Escrita pelo jornalista e escritor italiano, Carlo Collodi, que em suas obras sempre registrou críticas à sociedade de sua época, a história de Pinóquio não foi diferente. Ela fala sobre pobreza, fome e frio o tempo todo. Faz uma sátira ao tradicionalismo da sociedade italiana e ao comportamento humano, seus vícios e sua insensatez tornando-se um reflexo rico e movimentado da vida e da época do autor.

Um personagem que já nasceu transgressor

Collodi nasceu em Florença e desde muito pequeno mostrou-se um aluno inquieto. “E agora adivinhem quem era o aluno mais preguiçoso, mais agitado e mais impertinente de toda a escola? Se vocês não sabem, vou lhes dizer no ouvido, mas, por favor, não contem para seus pais e suas mães. O aluno mais agitado e impertinente era eu”, confessou em Memórias de Carlo Collodi.

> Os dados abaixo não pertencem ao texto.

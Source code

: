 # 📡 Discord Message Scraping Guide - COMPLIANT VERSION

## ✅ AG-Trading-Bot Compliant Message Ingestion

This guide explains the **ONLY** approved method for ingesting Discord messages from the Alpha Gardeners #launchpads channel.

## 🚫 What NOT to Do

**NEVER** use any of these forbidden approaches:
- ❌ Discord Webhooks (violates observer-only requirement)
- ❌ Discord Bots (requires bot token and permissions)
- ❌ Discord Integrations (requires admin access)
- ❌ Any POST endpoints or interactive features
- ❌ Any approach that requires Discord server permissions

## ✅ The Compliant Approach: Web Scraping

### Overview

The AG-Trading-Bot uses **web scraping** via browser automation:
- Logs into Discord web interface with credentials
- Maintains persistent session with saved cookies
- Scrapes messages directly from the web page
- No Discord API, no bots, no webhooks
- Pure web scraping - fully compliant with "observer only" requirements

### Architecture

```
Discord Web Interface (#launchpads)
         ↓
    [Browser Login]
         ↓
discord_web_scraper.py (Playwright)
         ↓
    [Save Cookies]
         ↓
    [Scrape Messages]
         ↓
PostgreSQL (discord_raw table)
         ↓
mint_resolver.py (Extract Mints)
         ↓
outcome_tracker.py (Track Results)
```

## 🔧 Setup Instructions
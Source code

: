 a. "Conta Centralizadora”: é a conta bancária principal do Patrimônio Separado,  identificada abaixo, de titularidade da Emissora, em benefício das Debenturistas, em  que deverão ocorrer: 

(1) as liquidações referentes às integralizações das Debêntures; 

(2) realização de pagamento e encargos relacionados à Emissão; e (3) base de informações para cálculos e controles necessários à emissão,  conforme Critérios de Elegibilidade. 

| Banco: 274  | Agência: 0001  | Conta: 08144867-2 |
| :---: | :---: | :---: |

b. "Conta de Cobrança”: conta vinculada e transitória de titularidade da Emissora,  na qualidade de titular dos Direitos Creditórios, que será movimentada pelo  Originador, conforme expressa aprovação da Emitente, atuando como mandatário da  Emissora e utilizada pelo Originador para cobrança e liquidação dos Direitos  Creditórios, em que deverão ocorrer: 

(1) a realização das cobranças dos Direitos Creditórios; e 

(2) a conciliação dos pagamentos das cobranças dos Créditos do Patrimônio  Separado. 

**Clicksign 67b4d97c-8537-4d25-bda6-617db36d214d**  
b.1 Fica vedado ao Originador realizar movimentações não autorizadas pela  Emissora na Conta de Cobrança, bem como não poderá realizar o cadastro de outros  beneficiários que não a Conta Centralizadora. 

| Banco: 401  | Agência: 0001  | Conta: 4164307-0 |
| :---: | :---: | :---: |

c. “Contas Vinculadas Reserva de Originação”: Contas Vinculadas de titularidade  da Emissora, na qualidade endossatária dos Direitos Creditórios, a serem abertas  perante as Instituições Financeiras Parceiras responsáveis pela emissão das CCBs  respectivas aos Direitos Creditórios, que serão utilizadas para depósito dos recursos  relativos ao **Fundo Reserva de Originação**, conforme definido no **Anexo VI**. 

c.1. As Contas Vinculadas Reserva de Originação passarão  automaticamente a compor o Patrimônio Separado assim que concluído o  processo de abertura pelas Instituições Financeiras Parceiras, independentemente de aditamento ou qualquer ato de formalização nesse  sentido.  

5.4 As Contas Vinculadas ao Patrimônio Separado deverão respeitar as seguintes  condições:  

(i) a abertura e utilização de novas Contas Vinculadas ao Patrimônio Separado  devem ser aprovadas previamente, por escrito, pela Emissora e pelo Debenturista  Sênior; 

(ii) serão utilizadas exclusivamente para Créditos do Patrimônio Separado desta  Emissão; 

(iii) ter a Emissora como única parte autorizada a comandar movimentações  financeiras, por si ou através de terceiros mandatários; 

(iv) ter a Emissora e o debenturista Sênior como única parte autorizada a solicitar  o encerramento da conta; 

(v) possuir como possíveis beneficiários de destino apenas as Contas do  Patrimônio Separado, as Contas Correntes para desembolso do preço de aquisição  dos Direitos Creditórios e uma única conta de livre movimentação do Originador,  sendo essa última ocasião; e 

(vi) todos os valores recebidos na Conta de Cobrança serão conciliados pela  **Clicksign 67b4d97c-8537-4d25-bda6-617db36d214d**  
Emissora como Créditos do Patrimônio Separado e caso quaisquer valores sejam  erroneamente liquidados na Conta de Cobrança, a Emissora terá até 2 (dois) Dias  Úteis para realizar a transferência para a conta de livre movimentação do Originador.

O autor tinha seus motivos para “manter esse segredo”. Os pais não gostavam de As Aventuras de Pinóquio e proibiam seus filhos de lerem. Eles acreditavam que este herói, adorado pelas crianças, os estimulavam a imoralidades e molecagens

Mas, apesar do fraco sucesso editorial de início, devido à proibição dos adultos, a história não desapareceria. Isso graças a uma geração de crianças italianas que mantinha Pinóquio vivo em uma espécie de movimento secreto, lendo às escondidas as desventuras do boneco de madeira.

Pinóquio

Pinóquio é um bebê recém-nascido com 11 ou 12 anos de idade que adora brincar como qualquer outro menino. E é nesse processo de humanização que Gepeto o entalha, dá nome e o ensina a andar. Ele é rígido e severo, preocupado com sua educação representando aqui a figura paterna. A figura materna fica por conta da Menina dos Cabelos Azuis, fazendo o papel da carinhosa amiga, apresentando amor e afeto.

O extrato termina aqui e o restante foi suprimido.